6. The system as in claim 1 wherein to generate the friend recommendations from the address book graph and friend graph, the recommendation engine coalesces the friend graph data and address book data within a new merged graph and builds recommendations by traversing the new merged graph.
7. The system as in claim 1 further comprising:
a social graph module for reading the user's social networking data from an external social networking service, wherein the a recommendation engine queries the social graph module to generate the friend recommendations for the user.
8. A method for generating friend recommendations for an online game service comprising:
reading a user's friend graph data from a friend graph;
reading the user's address book data from an address book graph; and
combining the friend graph data and the address book graph data to generate friend recommendations for the user on an online game service.
9. The method as in claim 8 further comprising:
filtering the friend recommendations according to a specified set of filtering rules.
10. The method as in claim 9 wherein the specified set of filtering rules comprises filtering above a specified threshold number of recommendations.
11. The method as in claim 8 further comprising temporarily caching the friend graph data and the address book data as recommendations are generated.
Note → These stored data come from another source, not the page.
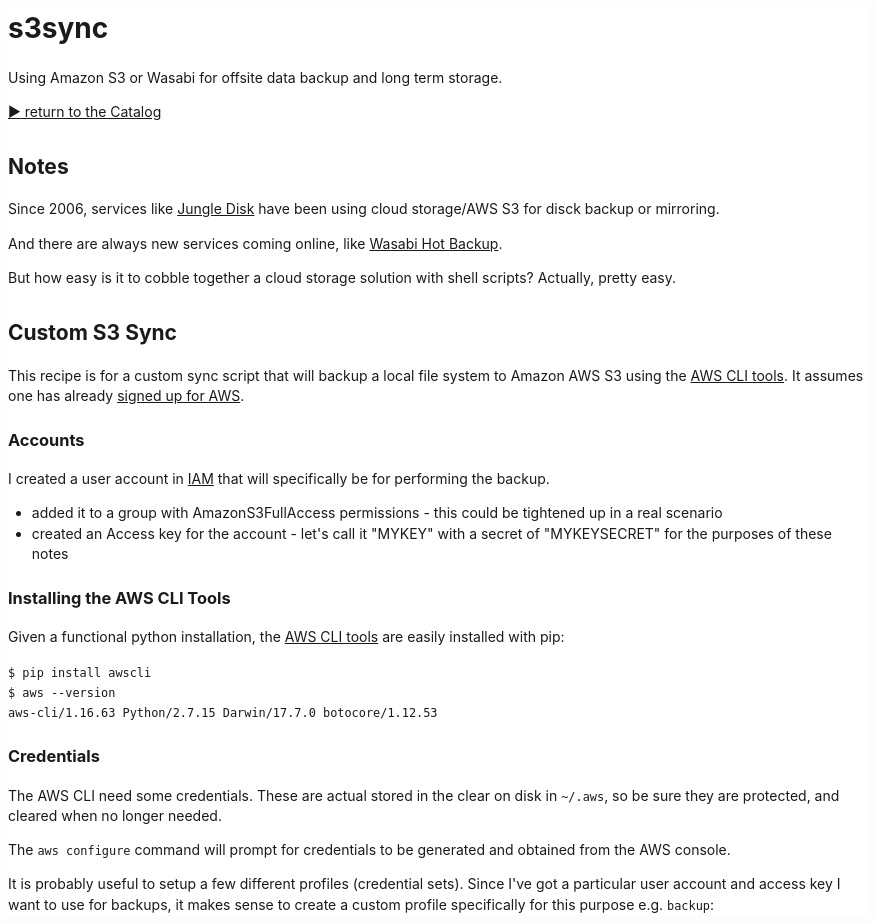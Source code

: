 # s3sync

Using Amazon S3 or Wasabi for offsite data backup and long term storage.

[:arrow_forward: return to the Catalog](https://codingkata.tardate.com)

## Notes

Since 2006, services like [Jungle Disk](https://en.wikipedia.org/wiki/Jungle_Disk)
have been using cloud storage/AWS S3 for disck backup or mirroring.

And there are always new services coming online, like [Wasabi Hot Backup](https://wasabi.com).

But how easy is it to cobble together a cloud storage solution with shell scripts? Actually, pretty easy.


## Custom S3 Sync

This recipe is for a custom sync script that will backup a local file system to Amazon AWS S3 using the
[AWS CLI tools](https://docs.aws.amazon.com/cli/latest/reference/).
It assumes one has already [signed up for AWS](https://aws.amazon.com/console/).


### Accounts

I created a user account in [IAM](https://console.aws.amazon.com/iam/home) that will specifically be for performing the backup.

* added it to a group with AmazonS3FullAccess permissions - this could be tightened up in a real scenario
* created an Access key for the account - let's call it "MYKEY" with a secret of "MYKEYSECRET" for the purposes of these notes


### Installing the AWS CLI Tools

Given a functional python installation, the [AWS CLI tools](https://docs.aws.amazon.com/cli/latest/reference/) are easily installed with pip:

    $ pip install awscli
    $ aws --version
    aws-cli/1.16.63 Python/2.7.15 Darwin/17.7.0 botocore/1.12.53


### Credentials

The AWS CLI need some credentials. These are actual stored in the clear on disk in `~/.aws`,
so be sure they are protected, and cleared when no longer needed.

The `aws configure` command will prompt for credentials to be generated and obtained from the AWS console.

It is probably useful to setup a few different profiles (credential sets).
Since I've got a particular user account and access key I want to use for backups, it makes sense to create a custom profile
specifically for this purpose e.g. `backup`:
12. The method as in claim 8 wherein reading further comprises:
traversing the friend graph and address book graph to reflect how nodes in each respective graph relate to users of an online service.
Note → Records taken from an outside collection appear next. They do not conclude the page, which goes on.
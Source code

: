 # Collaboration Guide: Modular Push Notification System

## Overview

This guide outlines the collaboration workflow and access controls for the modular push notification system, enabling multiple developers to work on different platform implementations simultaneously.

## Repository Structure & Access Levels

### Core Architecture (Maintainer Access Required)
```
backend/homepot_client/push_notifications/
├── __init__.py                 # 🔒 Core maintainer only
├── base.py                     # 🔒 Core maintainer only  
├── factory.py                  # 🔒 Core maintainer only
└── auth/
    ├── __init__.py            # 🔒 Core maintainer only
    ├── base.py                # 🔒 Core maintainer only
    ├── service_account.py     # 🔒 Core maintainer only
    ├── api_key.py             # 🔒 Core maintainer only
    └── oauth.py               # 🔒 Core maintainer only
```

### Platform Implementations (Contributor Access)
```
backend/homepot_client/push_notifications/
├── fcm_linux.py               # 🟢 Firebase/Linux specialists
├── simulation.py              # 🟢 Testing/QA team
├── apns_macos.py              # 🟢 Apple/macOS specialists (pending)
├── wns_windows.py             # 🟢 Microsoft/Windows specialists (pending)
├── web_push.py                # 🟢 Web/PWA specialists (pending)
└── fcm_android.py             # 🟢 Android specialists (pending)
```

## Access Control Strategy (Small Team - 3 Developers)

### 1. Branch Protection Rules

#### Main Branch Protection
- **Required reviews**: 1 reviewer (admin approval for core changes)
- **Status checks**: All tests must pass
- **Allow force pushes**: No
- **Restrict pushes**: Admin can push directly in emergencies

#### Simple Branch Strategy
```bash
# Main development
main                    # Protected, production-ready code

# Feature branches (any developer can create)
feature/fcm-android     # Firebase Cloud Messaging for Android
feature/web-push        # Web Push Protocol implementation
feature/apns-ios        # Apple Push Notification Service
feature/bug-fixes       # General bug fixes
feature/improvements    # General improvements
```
13. The method as in claim 8 wherein to generate the friend recommendations from the address book graph and friend graph, performing the additional operation of coalescing the friend graph data and address book data within a new merged graph and building recommendations by traversing the new merged graph.
14. The method as in claim 8 further comprising:
reading the user's social networking data from an external social networking service and combining the social networking data with the friend graph data and the address book graph data to generate the friend recommendations for the user.
15. A machine-readable medium having program code stored thereon which, when executed by one or more machines, causes the machines to perform the operations of:
reading a user's friend graph data from a friend graph;
reading the user's address book data from an address book graph; and
combining the friend graph data and the address book graph data to generate friend recommendations for the user on an online game service.
16. The machine-readable medium as in claim 15 comprising additional program code to cause the machines to perform the additional operations of:
filtering the friend recommendations according to a specified set of filtering rules.
17. The machine-readable medium as in claim 16 wherein the specified set of filtering rules comprises filtering above a specified threshold number of recommendations.
18. The machine-readable medium as in claim 15 comprising additional program code to cause the machines to perform the additional operations of:
temporarily caching the friend graph data and the address book data as recommendations are generated.
19. The machine-readable medium as in claim 15 wherein reading further comprises:
traversing the friend graph and address book graph to reflect how nodes in each respective graph relate to users of an online service.
20. The machine-readable medium as in claim 15 wherein to generate the friend recommendations from the address book graph and friend graph, performing the additional operation of coalescing the friend graph data and address book data within a new merged graph and building recommendations by traversing the new merged graph.
21. The machine-readable medium as in claim 15 comprising additional program code to cause the machines to perform the additional operations of:
reading the user's social networking data from an external social networking service and combining the social networking data with the friend graph data and the address book graph data to generate the friend recommendations for the user.